# [Assigned task]
Although the records contain pictures, the copy must not; reproduce everything else in them exactly.

# [Data records]

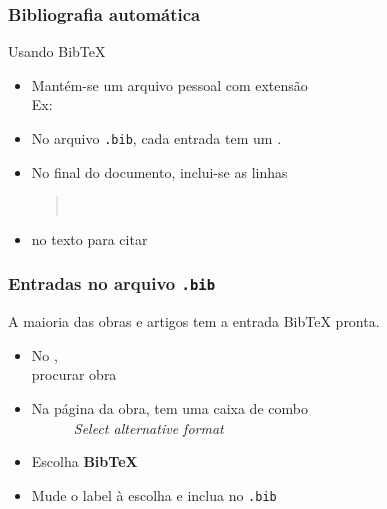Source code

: \begin{frame}
  \frametitle{Bibliografia automática}

  \begin{block}{Usando Bib\TeX\ \leftthumbsup}
    \begin{itemize}
    \item Mantém-se um arquivo pessoal com extensão
      \\
      Ex: 
    \item No arquivo \texttt{.bib}, cada entrada tem um .
    \item No final do documento, inclui-se as linhas
      \begin{quote}\upshape
        \ttfamily
        \blue{\string}\\[2mm]
        \blue{\string}
      \end{quote}
    \item \texttt{\blue{\string\cite}} no
      texto para citar
    \end{itemize}
  \end{block}

\end{frame}

\begin{frame}
  \frametitle{Entradas no arquivo \texttt{.bib}}

  \begin{exemplo}
    A maioria das obras e artigos tem a entrada Bib\TeX{} pronta.

    \begin{itemize}
    \item No ,\\
      procurar obra
    \item Na página da obra, tem uma caixa de combo\\
      \ \ \ \ \ \ {\textit{Select alternative format}}
    \item Escolha \textbf{Bib\TeX}
    \item Mude o label à escolha
      e inclua no \texttt{.bib}
    \end{itemize}
  \end{exemplo}
\end{frame}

# [Task solution]
Source code

: \begin{frame}
  \frametitle{Bibliografia automática}

  \begin{block}{Usando Bib\TeX\ \leftthumbsup}
    \begin{itemize}
    \item Mantém-se um arquivo pessoal com extensão
      \\
      Ex: 
    \item No arquivo \texttt{.bib}, cada entrada tem um .
    \item No final do documento, inclui-se as linhas
      \begin{quote}\upshape
        \ttfamily
        \blue{\string}\\[2mm]
        \blue{\string}
      \end{quote}
    \item \texttt{\blue{\string\cite}} no
      texto para citar
    \end{itemize}
  \end{block}

\end{frame}

\begin{frame}
  \frametitle{Entradas no arquivo \texttt{.bib}}

  \begin{exemplo}
    A maioria das obras e artigos tem a entrada Bib\TeX{} pronta.

    \begin{itemize}
    \item No ,\\
      procurar obra
    \item Na página da obra, tem uma caixa de combo\\
      \ \ \ \ \ \ {\textit{Select alternative format}}
    \item Escolha \textbf{Bib\TeX}
    \item Mude o label à escolha
      e inclua no \texttt{.bib}
    \end{itemize}
  \end{exemplo}
\end{frame}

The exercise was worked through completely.